Case Name: In the Matter of the Claim of Alma P. Adolf, Appellant, v. City of Buffalo Board of Education, Respondent. Workers' Compensation Board, Respondent
Court: New York Court of Appeals
Jurisdiction: New York
Decision Date: 1980-06-03
Citations: 50 N.Y.2d 871
Docket Number: 
Parties: In the Matter of the Claim of Alma P. Adolf, Appellant, v City of Buffalo Board of Education, Respondent. Workers’ Compensation Board, Respondent.
Judges: 
Reporter: New York Reports
Volume: 50
Pages: 871–876

Head Matter:
In the Matter of the Claim of Alma P. Adolf, Appellant, v City of Buffalo Board of Education, Respondent. Workers’ Compensation Board, Respondent.
Argued April 23, 1980;
decided June 3, 1980
APPEARANCES OF COUNSEL
Frank S. Kedzielawa and Gerard R. Fornes for appellant.
Joseph P. McNamara, Corporation Counsel (Frank E. Barbee of counsel), for City of Buffalo Board of Education, respondent.

Opinion:
OPINION OF THE COURT
Memorandum.
The order of the Appellate Division should be affirmed, with costs.
Section 25 (subd 4, par [a]) of the Workers' Compensation Law entitles an employer to reimbursement out of compensation due when he has either made advance payment of compensation or continued payment of wages. The only statutory limitations on that right are that it may be waived by filing a document so stating with the chairman of the board and it may be lost by failing to file a claim before compensation is awarded.
Though nothing in the section proscribes a contractual waiver by the employer, the contract provision here in question is insufficient to limit the reimbursement right to the weekly compensation benefit paid rather than the full wages advanced.

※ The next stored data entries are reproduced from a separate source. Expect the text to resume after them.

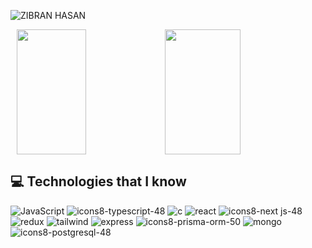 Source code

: 
![ZIBRAN HASAN](https://github.com/user-attachments/assets/628889ae-768f-4ce9-9b67-fd8065ae3255)

<!--ststes-->
<p align="center">
<!--   <img width="100%" src="https://github-readme-streak-stats.herokuapp.com?user=zibranhasan&theme=react&hide_border=true&background=0D1117&stroke=0D1117&fire=FF1CF7&sideLabels=00F0FF&currStreakNum=FF1CF7&ring=FF1CF7&currStreakLabel=FF1CF7&sideNums=00F0FF" /> -->
</p>


<div style="display: flex; justify-content: center;">
  <!-- GitHub Stats -->
<!--   <img width="47%" height="200px" src="https://github-readme-stats.vercel.app/api?username=zibranhasan&hide=contribs,prs&theme=radical" /> -->
 <img width="47%"  height="200px" src="https://github-readme-streak-stats.herokuapp.com?user=zibranhasan&theme=react&hide_border=true&background=0D1117&stroke=0D1117&fire=FF1CF7&sideLabels=00F0FF&currStreakNum=FF1CF7&ring=FF1CF7&currStreakLabel=FF1CF7&sideNums=00F0FF" />
  <!-- Most Used Languages -->
  <img width="49%" height="200px" src="https://github-readme-stats.vercel.app/api/top-langs/?username=zibranhasan&layout=compact" />
</div>



 ## :computer: Technologies that I know
![JavaScript](https://github.com/user-attachments/assets/74f25fb7-45ba-4a3e-a84f-e5ec236a9f0e)
![icons8-typescript-48](https://github.com/user-attachments/assets/a634ae58-327f-4acd-a462-3dd8d7c2b7c0)
![c](https://github.com/user-attachments/assets/07ba9ea2-b317-47f9-af60-d27c084d62b3)
![react](https://github.com/user-attachments/assets/a446b6d3-7f7b-42f0-b6bf-fdcef2f30e93)
![icons8-next js-48](https://github.com/user-attachments/assets/b5609a01-6a25-4234-8839-385deb28f949)
![redux](https://github.com/user-attachments/assets/7383f0fb-2744-4c50-bf2a-f2dbd51bd382)
![tailwind](https://github.com/user-attachments/assets/31042684-32ab-4e5b-ab33-48fa0e35f92f)
![express](https://github.com/user-attachments/assets/cd5affc8-a52e-4f0c-9dee-cb21129d7c57)
![icons8-prisma-orm-50](https://github.com/user-attachments/assets/314ce0ed-9987-40e0-b34b-6d134c69d8e6)
![mongo](https://github.com/user-attachments/assets/f9cb272e-ad36-4d7c-9d27-480fe8459993)
![icons8-postgresql-48](https://github.com/user-attachments/assets/884543ca-490f-456a-94fe-6b42da31ef54)















 
<!--
**zibranha![1174949_js_react js_logo_react_react native_icon](https://github.com/user-attachments/assets/a1e1ea0e-38eb-441f-a057-bf23aeb6ff31)
san![Uploading 1174949_js_react js_logo_react_react native_icon.svg…]()
/zibranhasan** is a ✨ _special_ ✨ repository because its `README.md` (this file) appears on your GitHub profile.

Here are some ideas to get you started:

- 🔭 I’m currently working on ...
- 🌱 I’m currently learning ...
- 👯 I’m looking to collaborate on ...
- 🤔 I’m looking for help with ...
- 💬 Ask me about ...
- 📫 How to reach me: ...
- 😄 Pronouns: ...
- ⚡ Fun fact: ...
-->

By that provision the board of education agreed to continue regular pay during disability and the union agreed for its members that "the salary allowance paid the teacher under Workmen's Compensation will be assigned to the Board." The assignment was wholly unnecessary since the board had a statutory right to reimbursement without, it. The provision was, however, meaningful for the teachers since it gave them full pay during disability rather than reduced compensation benefits. Nothing in the arrangement made and nothing in the record suggests that the use of the words "salary allowance" was intended as a waiver by the board of its right to the difference between regular pay and benefits and that allowance. The conclusion argued for by the dissenters as the "plain meaning" of the contract provision reads into that provision a limitation which cannot be found in its language, on the basis of an assumption (that "it was evidently intended to completely regulate the relationship") for which there is no support in the record.